West Kennet (Long Barrow) — Fieldnotes

The journey to West Kennet Long Barrow has many distinct parts, starting with the car park. Apparantly, this is one of the most thieved-from in the county. A man in Marlborough came up to me and warned me to lock my bike if I stopped there. Arriving, I saw that shattered glass lay all around. I marvelled at the incongruity of this, in the presence of the quiet dignity that is Silbury Hill. It felt like a test of the heart, so I left my bike without lock and lifted my head. Take time to stop under the wonderful oak at the side of the meadow. A kind soul there abides.The climb up through the barley shows all sorts of detritus in the soil. I picked up a heart shaped sliver of flint and a couple of lumps. The surface felt like soupstone, so hard, yet so soft. I caught up with a couple of ladies and we reached the barrow together. I walked off round the outside of the barrow, leaving the ladies to the "Hey, You!" of the stones at the entrance, and came back along the spine. A small pit seemed an appropriate recepticle for the stones, so I left them there. The heart I gave to my wife when I got home. The back of West Kennet is scarred, deeply, by the excavations of the curious, and the greedy, but the scars are old and make the path up the spine into a mini adventure. I felt like a giant striding across the downs. The roof of the chambers is a mixture of huge stone plates, glass bricks and concrete. It had a hint of the Cold War utilitariarn to it, but only affected the Glamour of the place. West Kennet has deeper levels of meaning to it than that. Met a Canadian couple who had just come from Dunscore, the small village in Scotland where I lived as a boy, and smiled. What were the chances....? Inside, the stones are beautiful, all swoops, scoops and curves. I didn't feel much life beyond the stones. The word I would best use is 'cold', not malevolent, just dead. I suppose this is fitting, if this was a site associated with death. In the time I was here, at least 9 army helicopters flew directly past, usually in pairs which seemed intent on corralling us. I suspect that this is intentional but feel it as an impotent fury. When here, smile and wave. Who knows what hearts might melt, behind the Rayban Shine.... Incidentally, my bike was still there when I returned!

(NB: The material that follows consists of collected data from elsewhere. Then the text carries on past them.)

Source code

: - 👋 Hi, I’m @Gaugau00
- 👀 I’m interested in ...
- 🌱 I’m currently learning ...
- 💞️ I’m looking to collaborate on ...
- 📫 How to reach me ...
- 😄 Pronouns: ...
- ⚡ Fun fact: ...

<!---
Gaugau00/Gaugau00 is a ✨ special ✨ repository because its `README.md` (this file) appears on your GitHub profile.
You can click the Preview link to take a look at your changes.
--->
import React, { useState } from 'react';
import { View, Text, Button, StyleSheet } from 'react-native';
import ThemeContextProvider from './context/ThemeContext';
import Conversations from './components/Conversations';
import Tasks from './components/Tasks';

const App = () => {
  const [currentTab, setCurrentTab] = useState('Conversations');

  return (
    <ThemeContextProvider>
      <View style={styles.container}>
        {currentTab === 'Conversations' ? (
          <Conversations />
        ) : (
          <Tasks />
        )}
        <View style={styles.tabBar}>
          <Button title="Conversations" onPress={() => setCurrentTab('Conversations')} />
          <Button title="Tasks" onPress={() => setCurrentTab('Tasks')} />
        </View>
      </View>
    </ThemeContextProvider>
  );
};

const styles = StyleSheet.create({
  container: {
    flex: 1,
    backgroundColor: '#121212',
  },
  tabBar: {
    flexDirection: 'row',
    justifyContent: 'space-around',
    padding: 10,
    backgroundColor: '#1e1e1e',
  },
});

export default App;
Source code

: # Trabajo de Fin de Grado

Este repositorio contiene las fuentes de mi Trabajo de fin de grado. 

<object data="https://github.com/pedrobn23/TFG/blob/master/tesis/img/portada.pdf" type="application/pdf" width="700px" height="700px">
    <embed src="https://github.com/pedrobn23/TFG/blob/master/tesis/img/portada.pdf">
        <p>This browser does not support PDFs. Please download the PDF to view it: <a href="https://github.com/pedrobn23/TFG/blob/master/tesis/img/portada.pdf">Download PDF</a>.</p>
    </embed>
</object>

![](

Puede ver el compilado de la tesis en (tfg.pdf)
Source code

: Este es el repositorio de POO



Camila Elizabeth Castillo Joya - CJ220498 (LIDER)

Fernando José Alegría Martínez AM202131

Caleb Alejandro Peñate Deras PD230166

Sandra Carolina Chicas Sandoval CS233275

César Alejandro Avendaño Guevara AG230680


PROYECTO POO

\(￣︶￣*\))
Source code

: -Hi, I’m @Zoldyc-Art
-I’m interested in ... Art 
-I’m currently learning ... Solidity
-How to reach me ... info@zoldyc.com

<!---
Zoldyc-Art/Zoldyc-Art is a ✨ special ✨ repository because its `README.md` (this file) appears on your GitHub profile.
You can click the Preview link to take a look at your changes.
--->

Adam's Grave (Long Barrow) — Fieldnotes

On the peak of Adam's Grave, I felt very close to flight. It felt natural to spread my arms and stand, effortlessly, on tip-toe. Military and commercial heicopters buzzed past continuously, yet could not compete with the power emanating from this place. All the people I met here were open in gaze and word, and every meeting felt especially important. I encountered warmth, contentment, generosity, wisdom, insight, wonder and a curious crop circle which I can best describe as a Chakra Bee!
The system of earthworks which surround the barrow are worth exploring, and the scattered, burrow excavations give a tantalising glimpse of what lies beneath. A lady told me that there is an unexcavated chamber inside. Let it remain so.